Task description:
In exact form, set down only those lines of the material that run from its first line to the line with "or object |", inclusive.

Provided data:

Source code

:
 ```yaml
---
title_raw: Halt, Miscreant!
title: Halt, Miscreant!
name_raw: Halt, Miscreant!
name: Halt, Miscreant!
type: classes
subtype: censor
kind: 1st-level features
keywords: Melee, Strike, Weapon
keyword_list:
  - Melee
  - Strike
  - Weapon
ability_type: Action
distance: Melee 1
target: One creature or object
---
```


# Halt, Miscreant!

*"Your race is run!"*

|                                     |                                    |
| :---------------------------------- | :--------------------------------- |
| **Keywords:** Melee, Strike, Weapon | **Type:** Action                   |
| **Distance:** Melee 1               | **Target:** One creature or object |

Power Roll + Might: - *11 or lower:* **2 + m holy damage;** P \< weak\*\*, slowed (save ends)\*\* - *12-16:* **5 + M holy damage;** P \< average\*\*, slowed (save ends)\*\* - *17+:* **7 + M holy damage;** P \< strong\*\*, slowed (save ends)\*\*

Finished task:
Source code

:
 ```yaml
---
title_raw: Halt, Miscreant!
title: Halt, Miscreant!
name_raw: Halt, Miscreant!
name: Halt, Miscreant!
type: classes
subtype: censor
kind: 1st-level features
keywords: Melee, Strike, Weapon
keyword_list:
  - Melee
  - Strike
  - Weapon
ability_type: Action
distance: Melee 1
target: One creature or object
---
```


# Halt, Miscreant!

*"Your race is run!"*

|                                     |                                    |
| :---------------------------------- | :--------------------------------- |
| **Keywords:** Melee, Strike, Weapon | **Type:** Action                   |
| **Distance:** Melee 1               | **Target:** One creature or object |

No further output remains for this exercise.